# Hi!



## rodneywt1180b (May 5, 2017)

My name's Rodney. I've been a hobby woodworker most of my adult life. I've been lurking, mostly checking out member projects here, and decided to take the plunge and sign on. I see a lot of great talent here on the site.
Right now most of my woodworking is concentrated on making canes. I got into making them a couple years ago when it became obvious I was going to need one. 
I like them because they're a manageable scale, useful and there are enough ways to make one I can keep busy a long time.
Rodney


----------



## RichT (Oct 14, 2016)

Hi Rodney. Welcome. At 62, I'll probably be contacting you one of these days for one.


----------



## pontic (Sep 25, 2016)

Welcome Rodney. I'm a newby as well. this is a good place.


----------



## diverlloyd (Apr 25, 2013)

Welcome to the site. I hope you are able to expand your knowledge base on here. Lots of guys share freely so feel free to ask questions.


----------



## RonAylor1760 (Aug 17, 2016)

Welcome aboard, Rodney! I agree with Rich … might be contacting you soon myself! This is a great site. I hope you'll find it as enjoyable as I do. Again, welcome!


----------



## Jim Jakosh (Nov 24, 2009)

Welcome to Lumberjocks!! Canes have a limitless design and you will find a lot of them here on LJ's.
This site is full of ideas, encouragement and inspiration….......I love it…..............Jim


----------



## BurlyBob (Mar 13, 2012)

Welcome. It's always good to have new ideas and opinions added to the mix.


----------



## kelvancra (May 4, 2010)

Howdy, neighbor. Welcome aboard.

I haven't completed any canes, but I've posted a few walking sticks. One awaiting my attention is made from wine corks (inspired of a visit to a Ellensburg wine tasting place). It just seemed like a fun challenge. It won't break, but it could bend, since it only uses 3/8" allthread. It's intended for novelty, as much as anything.

_
P.S. The DeKokers, owners of Country Tractor (Kabotas) and Country Frame (Maria's picture and print framing business), down on the south end of Chehalis, were good friends.

Kelly, of Desert Aire, WAsh.


----------



## rodneywt1180b (May 5, 2017)

Thanks everybody.
Kelly do you have pictures of the cork cane? I'd love to see it.
Rodney


----------



## mojapitt (Dec 31, 2011)

Welcome to Lumberjocks.

I hope you enjoy it as much as we do.


----------



## kelvancra (May 4, 2010)

I'll take a photo of the in process beast. I set it aside because I don't like the bottom. That's the nice thing about allthread - I can alter the stick anytime I want.
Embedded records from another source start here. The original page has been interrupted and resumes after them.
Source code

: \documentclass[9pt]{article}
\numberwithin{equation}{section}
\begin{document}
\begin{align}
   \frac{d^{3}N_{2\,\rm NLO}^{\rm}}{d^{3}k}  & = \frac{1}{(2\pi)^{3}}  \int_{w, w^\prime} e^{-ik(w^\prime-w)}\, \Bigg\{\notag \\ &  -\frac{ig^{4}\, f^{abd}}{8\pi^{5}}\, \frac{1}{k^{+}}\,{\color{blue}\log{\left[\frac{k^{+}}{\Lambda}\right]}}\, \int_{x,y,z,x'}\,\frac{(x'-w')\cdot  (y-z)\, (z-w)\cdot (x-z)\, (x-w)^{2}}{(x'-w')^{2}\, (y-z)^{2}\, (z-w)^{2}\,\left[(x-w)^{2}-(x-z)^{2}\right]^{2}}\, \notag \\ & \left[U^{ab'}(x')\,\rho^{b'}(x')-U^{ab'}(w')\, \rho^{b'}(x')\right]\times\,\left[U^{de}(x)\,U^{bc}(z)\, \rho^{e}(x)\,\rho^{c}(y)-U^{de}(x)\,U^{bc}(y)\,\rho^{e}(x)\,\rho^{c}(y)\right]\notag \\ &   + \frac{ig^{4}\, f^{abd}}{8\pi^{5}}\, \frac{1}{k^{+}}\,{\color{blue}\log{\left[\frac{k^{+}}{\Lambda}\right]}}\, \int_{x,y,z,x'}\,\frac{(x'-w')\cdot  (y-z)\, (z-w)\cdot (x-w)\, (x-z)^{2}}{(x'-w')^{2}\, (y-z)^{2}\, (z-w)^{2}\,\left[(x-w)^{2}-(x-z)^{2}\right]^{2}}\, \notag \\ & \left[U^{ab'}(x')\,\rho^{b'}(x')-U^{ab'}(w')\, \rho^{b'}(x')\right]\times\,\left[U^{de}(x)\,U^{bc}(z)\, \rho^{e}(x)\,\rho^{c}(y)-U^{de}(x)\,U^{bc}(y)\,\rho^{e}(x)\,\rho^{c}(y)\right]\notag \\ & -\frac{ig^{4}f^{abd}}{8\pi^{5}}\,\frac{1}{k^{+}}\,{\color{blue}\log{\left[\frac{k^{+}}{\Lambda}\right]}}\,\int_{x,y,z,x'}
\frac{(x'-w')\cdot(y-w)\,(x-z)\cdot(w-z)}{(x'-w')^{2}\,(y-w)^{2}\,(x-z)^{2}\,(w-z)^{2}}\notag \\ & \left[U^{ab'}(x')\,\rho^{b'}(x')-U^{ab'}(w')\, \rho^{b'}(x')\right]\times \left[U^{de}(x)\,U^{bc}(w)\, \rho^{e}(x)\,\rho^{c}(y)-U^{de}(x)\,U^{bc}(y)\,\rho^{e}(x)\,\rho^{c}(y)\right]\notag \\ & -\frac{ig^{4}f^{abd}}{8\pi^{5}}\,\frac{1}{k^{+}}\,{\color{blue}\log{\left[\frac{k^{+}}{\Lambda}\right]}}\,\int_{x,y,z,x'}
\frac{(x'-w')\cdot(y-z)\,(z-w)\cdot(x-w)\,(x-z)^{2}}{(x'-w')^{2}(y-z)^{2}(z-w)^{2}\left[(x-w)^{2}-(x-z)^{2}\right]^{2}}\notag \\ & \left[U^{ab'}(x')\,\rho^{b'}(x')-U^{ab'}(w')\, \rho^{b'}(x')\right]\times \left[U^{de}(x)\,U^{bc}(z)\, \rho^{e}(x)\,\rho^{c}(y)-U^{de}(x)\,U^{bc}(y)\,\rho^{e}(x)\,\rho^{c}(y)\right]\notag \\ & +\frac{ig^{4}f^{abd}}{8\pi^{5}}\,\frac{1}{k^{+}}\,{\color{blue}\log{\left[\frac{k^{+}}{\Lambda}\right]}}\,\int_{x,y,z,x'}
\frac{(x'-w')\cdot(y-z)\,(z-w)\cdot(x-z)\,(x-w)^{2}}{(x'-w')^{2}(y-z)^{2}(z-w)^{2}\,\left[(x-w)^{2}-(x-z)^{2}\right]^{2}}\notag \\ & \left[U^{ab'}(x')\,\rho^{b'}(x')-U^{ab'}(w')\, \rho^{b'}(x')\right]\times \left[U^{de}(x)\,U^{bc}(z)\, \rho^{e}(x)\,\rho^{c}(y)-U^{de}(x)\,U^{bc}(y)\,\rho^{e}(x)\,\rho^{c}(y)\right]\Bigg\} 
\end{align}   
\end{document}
Allthread is fun. It allows me to turn long canes and walking sticks, with a small lathe.

Don't know if it would interest you, or help, but I use rubber stoppers for the tips. I just drill a hole big enough for a deck screw, pre-drill the stick, then run the screw in. As the screw goes in, is sucks a little of the stopper in.

I like the stoppers because they taper and can be ground and sanded to follow the profile of the bottom of the sticks.

I have a few another canes off to the side waiting my attention also. One is a wormy beast (worms long vacated) with a turned top. Each hole has paint in it, then is filled with clear epoxy. It's different and with the turned top, someone will like it. The second will use the four 3/8"x3/8" aluminum strips set into segments of a taper I cut grooves in (ninety degrees apart), then cut into 3" sections. As such, it'll have open sections with only the four polished aluminum strips.



> Thanks everybody.
> Kelly do you have pictures of the cork cane? I d love to see it.
> Rodney
> 
> - rodneywt1180b


----------



## rodneywt1180b (May 5, 2017)

I make my tips from mostly 3/4 copper pipe and turn rubber stoppers to fit. The copper is glued on the shank with epoxy and the stopper is secured like yours with a screw up through the bottom. These days I use #10 stainless metal screws.


----------



## kelvancra (May 4, 2010)

Headed out the door, but here a couple details:


----------



## rodneywt1180b (May 5, 2017)

That cork one is going to be awesome when you finish it. The tip in the second picture looks good. The red in the wormy one is an interesting effect. I tried filling all the worm tracks on one hiking stick with dried coffee grounds. I started it a while back and didn't like the results so I never finished it. I've seen really neat wormy wood treated that way before but around here the worms seem more hungry than artistic.
I envy your wine drinking skills as well. : )


----------



## papadan (Mar 6, 2009)

Welcome Rodney, How?


----------



## kelvancra (May 4, 2010)

I tried the coffee ground thing too. It has it's place, but, I agree, it isn't a good filler in each application.

The wormy wood picture was horrible. Sorry. It actually turned out better than the picture tells.

Thanks, I still have some plexi pices to mount and polish, then I need to alter the bottom, before I'm happy with the end result.

I don't drink wine, (a micro beer guy) but inherited a steamer trunk of new corks after a local winery closed down. Too, my wife drinks wine, so we stopped in at a wine tasting place in Ellensburg and they parted with a box of corks in hopes I'd do something with them.



> _ tried filling all the worm tracks on one hiking stick with dried coffee grounds. I started it a while back and didn t like the results so I never finished it. I ve seen really neat wormy wood treated that way before but around here the worms seem more hungry than artistic.
> I envy your wine drinking skills as well. : )
> 
> - rodneywt1180b
> _


----------



## woodbutcherbynight (Oct 21, 2011)

Welcome to LJ's. Alot of talented people here. Be inspired, post a project.


----------



## rodneywt1180b (May 5, 2017)

> Welcome Rodney, How?
> 
> - papadan


Thanks for the welcome.
I don't get the question. Can you clarify please?
Rodney


----------



## papadan (Mar 6, 2009)

How Hi are ya? LOL Just messing with the noob. ;-)


----------



## waho6o9 (May 6, 2011)

Welcome to Lumber Jocks rodneywt1180b!


----------



## rodneywt1180b (May 5, 2017)

Thank you!
Rodney


----------